(Listed records)

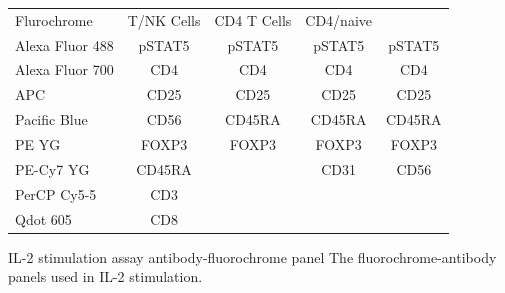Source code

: 

\begin{table}[h!]\footnotesize
  \centering
\begin{tabularx}{\textwidth}{lcccc}
\rowcolor{Gray}
Flurochrome     & T/NK Cells & CD4 T Cells & CD4/naive  &  \\
Alexa Fluor 488 & pSTAT5 & pSTAT5 & pSTAT5 & pSTAT5 & \\
Alexa Fluor 700 & CD4    & CD4    & CD4    & CD4    & \\
APC             & CD25   & CD25   & CD25   & CD25   & \\
Pacific Blue    & CD56   & CD45RA & CD45RA & CD45RA & \\
PE YG           & FOXP3  & FOXP3  & FOXP3  & FOXP3  & \\
PE-Cy7 YG       & CD45RA &        & CD31   & CD56   & \\
PerCP Cy5-5     & CD3    &        &        &        & \\
Qdot 605        & CD8    &        &        &        & \\
\end{tabularx}
{IL-2 stimulation assay antibody-fluorochrome panel}
{
The fluorochrome-antibody panels used in IL-2 stimulation.
}
\end{table}



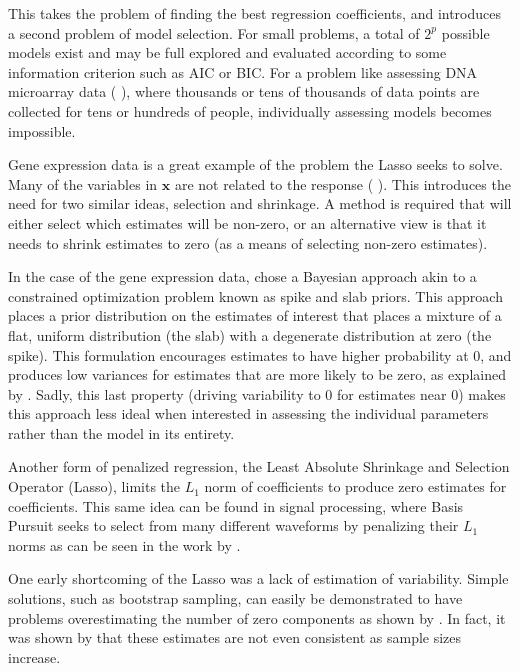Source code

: \documentclass{uwstat572}
\newcommand{\vmcomment}[1]{({\color{blue}{VM's comment:}} \textbf{\color{blue}{#1}})}
\begin{document}
This takes the problem of finding the best regression coefficients, and introduces a second problem of model selection. For small problems, a total of $2^p$ possible models exist and may be full explored and evaluated according to some information criterion such as AIC or BIC. For a problem like assessing DNA microarray data \vmcomment{Not sure what ``assessing ... data'' means; also, you refer to microarray data as if everyone should be familiar with it.}, where thousands or tens of thousands of data points are collected for tens or hundreds of people, individually assessing models becomes impossible.

Gene expression data is a great example of the problem the Lasso seeks to solve. Many of the variables in $\mathbf{x}$ are not related to the response \vmcomment{Give an example of a response.}. This introduces the need for two similar ideas, selection and shrinkage. A method is required that will either select which estimates will be non-zero, or an alternative view is that it needs to shrink estimates to zero (as a means of selecting non-zero estimates). 

In the case of the gene expression data, \cite{ishwaran2005spike} chose a Bayesian approach akin to a constrained optimization problem known as spike and slab priors. This approach places a prior distribution on the estimates of interest that places a mixture of a flat, uniform distribution (the slab) with a degenerate distribution at zero (the spike). This formulation encourages estimates to have higher probability at 0, and produces low variances for estimates that are more likely to be zero, as explained by \cite{ishwaran2005spike2}. Sadly, this last property (driving variability to 0 for estimates near 0) makes this approach less ideal when interested in assessing the individual parameters rather than the model in its entirety.

Another form of penalized regression, the Least Absolute Shrinkage and Selection Operator (Lasso), limits the $L_1$ norm of coefficients to produce zero estimates for coefficients. This same idea can be found in signal processing, where Basis Pursuit seeks to select from many different waveforms by penalizing their $L_1$ norms as can be seen in the work by \cite{chen2001atomic}.

One early shortcoming of the Lasso was a lack of estimation of variability. Simple solutions, such as bootstrap sampling, can easily be demonstrated to have problems overestimating the number of zero components as shown by \cite{kyung2010penalized}. In fact, it was shown by \cite{shao1996bootstrap} that these estimates are not even consistent as sample sizes increase. 
\end{document}
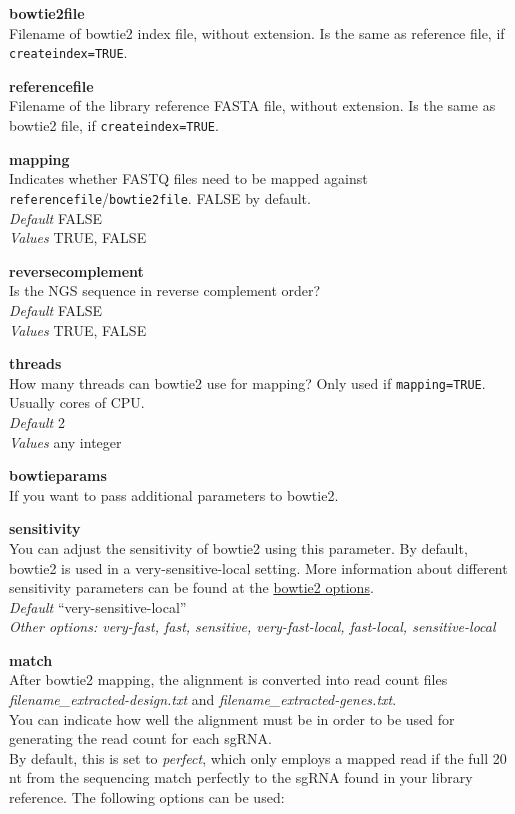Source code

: \documentclass[]{article}
\begin{document}
\textbf{bowtie2file}\\
Filename of bowtie2 index file, without extension. Is the same as
reference file, if \texttt{createindex=TRUE}.

\textbf{referencefile}\\
Filename of the library reference FASTA file, without extension. Is the
same as bowtie2 file, if \texttt{createindex=TRUE}.

\textbf{mapping}\\
Indicates whether FASTQ files need to be mapped against
\texttt{referencefile}/\texttt{bowtie2file}. FALSE by default.\\
\emph{Default} FALSE\\
\emph{Values} TRUE, FALSE

\textbf{reversecomplement}\\
Is the NGS sequence in reverse complement order?\\
\emph{Default} FALSE\\
\emph{Values} TRUE, FALSE

\textbf{threads}\\
How many threads can bowtie2 use for mapping? Only used if
\texttt{mapping=TRUE}. Usually cores of CPU.\\
\emph{Default} 2\\
\emph{Values} any integer

\textbf{bowtieparams}\\
If you want to pass additional parameters to bowtie2.

\textbf{sensitivity}\\
You can adjust the sensitivity of bowtie2 using this parameter. By
default, bowtie2 is used in a very-sensitive-local setting. More
information about different sensitivity parameters can be found at the
\href{http://bowtie-bio.sourceforge.net/bowtie2/manual.shtml\#options}{bowtie2
options}.\\
\emph{Default} ``very-sensitive-local''\\
\emph{Other options: very-fast, fast, sensitive, very-fast-local,
fast-local, sensitive-local}

\textbf{match}\\
After bowtie2 mapping, the alignment is converted into read count files
\emph{filename\_extracted-design.txt} and
\emph{filename\_extracted-genes.txt}.\\
You can indicate how well the alignment must be in order to be used for
generating the read count for each sgRNA.\\
By default, this is set to \emph{perfect}, which only employs a mapped
read if the full 20 nt from the sequencing match perfectly to the sgRNA
found in your library reference. The following options can be used:
\end{document}
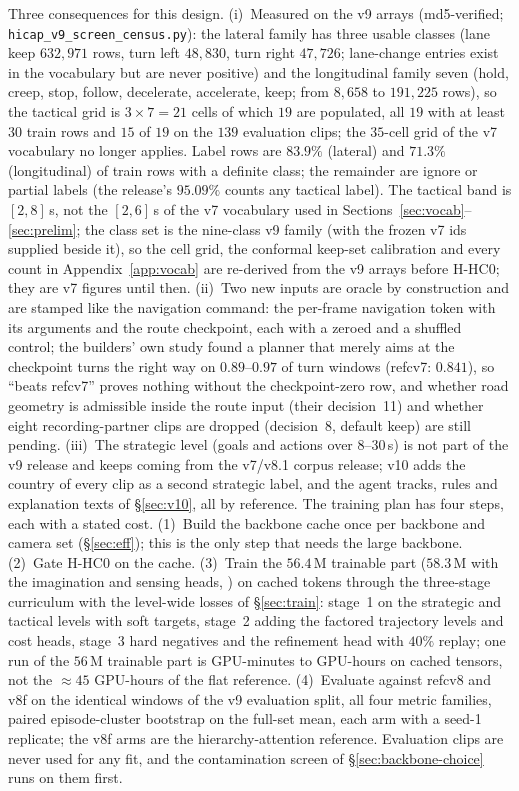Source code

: Three consequences for this design. (i)~Measured on the v9 arrays (md5-verified; \texttt{hicap\_v9\_screen\_census.py})\evM: the lateral family has three usable classes (lane keep $632{,}971$ rows, turn left $48{,}830$, turn right $47{,}726$; lane-change entries exist in the vocabulary but are never positive) and the longitudinal family seven (hold, creep, stop, follow, decelerate, accelerate, keep; from $8{,}658$ to $191{,}225$ rows), so the tactical grid is $3\times7=21$ cells of which $19$ are populated, all $19$ with at least $30$ train rows and $15$ of $19$ on the $139$ evaluation clips; the $35$-cell grid of the v7 vocabulary no longer applies. Label rows are $83.9\%$ (lateral) and $71.3\%$ (longitudinal) of train rows with a definite class; the remainder are ignore or partial labels (the release's $95.09\%$ counts any tactical label). The tactical band is $[2,8]$\,s, not the $[2,6]$\,s of the v7 vocabulary used in Sections~\ref{sec:vocab}--\ref{sec:prelim}; the class set is the nine-class v9 family (with the frozen v7 ids supplied beside it), so the cell grid, the conformal keep-set calibration and every count in Appendix~\ref{app:vocab} are re-derived from the v9 arrays before H-HC0; they are v7 figures until then. (ii)~Two new inputs are oracle by construction and are stamped like the navigation command: the per-frame navigation token with its arguments and the route checkpoint, each with a zeroed and a shuffled control; the builders' own study found a planner that merely aims at the checkpoint turns the right way on $0.89$--$0.97$ of turn windows (refcv7: $0.841$), so ``beats refcv7'' proves nothing without the checkpoint-zero row, and whether road geometry is admissible inside the route input (their decision~11) and whether eight recording-partner clips are dropped (decision~8, default keep) are still pending. (iii)~The strategic level (goals and actions over $8$--$30$\,s) is not part of the v9 release and keeps coming from the v7/v8.1 corpus release; v10 adds the country of every clip as a second strategic label, and the agent tracks, rules and explanation texts of \S\ref{sec:v10}, all by reference.
The training plan has four steps, each with a stated cost. (1)~Build the backbone cache once per backbone and camera set (\S\ref{sec:eff}); this is the only step that needs the large backbone. (2)~Gate H-HC0 on the cache. (3)~Train the $56.4$\,M trainable part ($58.3$\,M with the imagination and sensing heads, \evM) on cached tokens through the three-stage curriculum with the level-wide losses of \S\ref{sec:train}: stage~1 on the strategic and tactical levels with soft targets, stage~2 adding the factored trajectory levels and cost heads, stage~3 hard negatives and the refinement head with $40\%$ replay; one run of the $56$\,M trainable part is GPU-minutes to GPU-hours on cached tensors, not the $\approx45$ GPU-hours of the flat reference. (4)~Evaluate against refcv8 and v8f on the identical windows of the v9 evaluation split, all four metric families, paired episode-cluster bootstrap on the full-set mean, each arm with a seed-1 replicate; the v8f arms are the hierarchy-attention reference. Evaluation clips are never used for any fit, and the contamination screen of \S\ref{sec:backbone-choice} runs on them first.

(End Listed records)

In the transcription, every picture is to be excluded and the records above given again exactly.

* [Written solution]:
Source code

: 

\begin{table}[h!]\footnotesize
  \centering
\begin{tabularx}{\textwidth}{lcccc}
\rowcolor{Gray}
Flurochrome     & T/NK Cells & CD4 T Cells & CD4/naive  &  \\
Alexa Fluor 488 & pSTAT5 & pSTAT5 & pSTAT5 & pSTAT5 & \\
Alexa Fluor 700 & CD4    & CD4    & CD4    & CD4    & \\
APC             & CD25   & CD25   & CD25   & CD25   & \\
Pacific Blue    & CD56   & CD45RA & CD45RA & CD45RA & \\
PE YG           & FOXP3  & FOXP3  & FOXP3  & FOXP3  & \\
PE-Cy7 YG       & CD45RA &        & CD31   & CD56   & \\
PerCP Cy5-5     & CD3    &        &        &        & \\
Qdot 605        & CD8    &        &        &        & \\
\end{tabularx}
{IL-2 stimulation assay antibody-fluorochrome panel}
{
The fluorochrome-antibody panels used in IL-2 stimulation.
}
\end{table}



Source code

: \documentclass{uwstat572}
\newcommand{\vmcomment}[1]{({\color{blue}{VM's comment:}} \textbf{\color{blue}{#1}})}
\begin{document}
This takes the problem of finding the best regression coefficients, and introduces a second problem of model selection. For small problems, a total of $2^p$ possible models exist and may be full explored and evaluated according to some information criterion such as AIC or BIC. For a problem like assessing DNA microarray data \vmcomment{Not sure what ``assessing ... data'' means; also, you refer to microarray data as if everyone should be familiar with it.}, where thousands or tens of thousands of data points are collected for tens or hundreds of people, individually assessing models becomes impossible.

Gene expression data is a great example of the problem the Lasso seeks to solve. Many of the variables in $\mathbf{x}$ are not related to the response \vmcomment{Give an example of a response.}. This introduces the need for two similar ideas, selection and shrinkage. A method is required that will either select which estimates will be non-zero, or an alternative view is that it needs to shrink estimates to zero (as a means of selecting non-zero estimates). 

In the case of the gene expression data, \cite{ishwaran2005spike} chose a Bayesian approach akin to a constrained optimization problem known as spike and slab priors. This approach places a prior distribution on the estimates of interest that places a mixture of a flat, uniform distribution (the slab) with a degenerate distribution at zero (the spike). This formulation encourages estimates to have higher probability at 0, and produces low variances for estimates that are more likely to be zero, as explained by \cite{ishwaran2005spike2}. Sadly, this last property (driving variability to 0 for estimates near 0) makes this approach less ideal when interested in assessing the individual parameters rather than the model in its entirety.

Another form of penalized regression, the Least Absolute Shrinkage and Selection Operator (Lasso), limits the $L_1$ norm of coefficients to produce zero estimates for coefficients. This same idea can be found in signal processing, where Basis Pursuit seeks to select from many different waveforms by penalizing their $L_1$ norms as can be seen in the work by \cite{chen2001atomic}.

One early shortcoming of the Lasso was a lack of estimation of variability. Simple solutions, such as bootstrap sampling, can easily be demonstrated to have problems overestimating the number of zero components as shown by \cite{kyung2010penalized}. In fact, it was shown by \cite{shao1996bootstrap} that these estimates are not even consistent as sample sizes increase. 
\end{document}
Source code

: \documentclass[]{article}
\begin{document}
\textbf{bowtie2file}\\
Filename of bowtie2 index file, without extension. Is the same as
reference file, if \texttt{createindex=TRUE}.

\textbf{referencefile}\\
Filename of the library reference FASTA file, without extension. Is the
same as bowtie2 file, if \texttt{createindex=TRUE}.

\textbf{mapping}\\
Indicates whether FASTQ files need to be mapped against
\texttt{referencefile}/\texttt{bowtie2file}. FALSE by default.\\
\emph{Default} FALSE\\
\emph{Values} TRUE, FALSE

\textbf{reversecomplement}\\
Is the NGS sequence in reverse complement order?\\
\emph{Default} FALSE\\
\emph{Values} TRUE, FALSE

\textbf{threads}\\
How many threads can bowtie2 use for mapping? Only used if
\texttt{mapping=TRUE}. Usually cores of CPU.\\
\emph{Default} 2\\
\emph{Values} any integer

\textbf{bowtieparams}\\
If you want to pass additional parameters to bowtie2.

\textbf{sensitivity}\\
You can adjust the sensitivity of bowtie2 using this parameter. By
default, bowtie2 is used in a very-sensitive-local setting. More
information about different sensitivity parameters can be found at the
\href{http://bowtie-bio.sourceforge.net/bowtie2/manual.shtml\#options}{bowtie2
options}.\\
\emph{Default} ``very-sensitive-local''\\
\emph{Other options: very-fast, fast, sensitive, very-fast-local,
fast-local, sensitive-local}

\textbf{match}\\
After bowtie2 mapping, the alignment is converted into read count files
\emph{filename\_extracted-design.txt} and
\emph{filename\_extracted-genes.txt}.\\
You can indicate how well the alignment must be in order to be used for
generating the read count for each sgRNA.\\
By default, this is set to \emph{perfect}, which only employs a mapped
read if the full 20 nt from the sequencing match perfectly to the sgRNA
found in your library reference. The following options can be used:
\end{document}
Source code

: Three consequences for this design. (i)~Measured on the v9 arrays (md5-verified; \texttt{hicap\_v9\_screen\_census.py})\evM: the lateral family has three usable classes (lane keep $632{,}971$ rows, turn left $48{,}830$, turn right $47{,}726$; lane-change entries exist in the vocabulary but are never positive) and the longitudinal family seven (hold, creep, stop, follow, decelerate, accelerate, keep; from $8{,}658$ to $191{,}225$ rows), so the tactical grid is $3\times7=21$ cells of which $19$ are populated, all $19$ with at least $30$ train rows and $15$ of $19$ on the $139$ evaluation clips; the $35$-cell grid of the v7 vocabulary no longer applies. Label rows are $83.9\%$ (lateral) and $71.3\%$ (longitudinal) of train rows with a definite class; the remainder are ignore or partial labels (the release's $95.09\%$ counts any tactical label). The tactical band is $[2,8]$\,s, not the $[2,6]$\,s of the v7 vocabulary used in Sections~\ref{sec:vocab}--\ref{sec:prelim}; the class set is the nine-class v9 family (with the frozen v7 ids supplied beside it), so the cell grid, the conformal keep-set calibration and every count in Appendix~\ref{app:vocab} are re-derived from the v9 arrays before H-HC0; they are v7 figures until then. (ii)~Two new inputs are oracle by construction and are stamped like the navigation command: the per-frame navigation token with its arguments and the route checkpoint, each with a zeroed and a shuffled control; the builders' own study found a planner that merely aims at the checkpoint turns the right way on $0.89$--$0.97$ of turn windows (refcv7: $0.841$), so ``beats refcv7'' proves nothing without the checkpoint-zero row, and whether road geometry is admissible inside the route input (their decision~11) and whether eight recording-partner clips are dropped (decision~8, default keep) are still pending. (iii)~The strategic level (goals and actions over $8$--$30$\,s) is not part of the v9 release and keeps coming from the v7/v8.1 corpus release; v10 adds the country of every clip as a second strategic label, and the agent tracks, rules and explanation texts of \S\ref{sec:v10}, all by reference.
The training plan has four steps, each with a stated cost. (1)~Build the backbone cache once per backbone and camera set (\S\ref{sec:eff}); this is the only step that needs the large backbone. (2)~Gate H-HC0 on the cache. (3)~Train the $56.4$\,M trainable part ($58.3$\,M with the imagination and sensing heads, \evM) on cached tokens through the three-stage curriculum with the level-wide losses of \S\ref{sec:train}: stage~1 on the strategic and tactical levels with soft targets, stage~2 adding the factored trajectory levels and cost heads, stage~3 hard negatives and the refinement head with $40\%$ replay; one run of the $56$\,M trainable part is GPU-minutes to GPU-hours on cached tensors, not the $\approx45$ GPU-hours of the flat reference. (4)~Evaluate against refcv8 and v8f on the identical windows of the v9 evaluation split, all four metric families, paired episode-cluster bootstrap on the full-set mean, each arm with a seed-1 replicate; the v8f arms are the hierarchy-attention reference. Evaluation clips are never used for any fit, and the contamination screen of \S\ref{sec:backbone-choice} runs on them first.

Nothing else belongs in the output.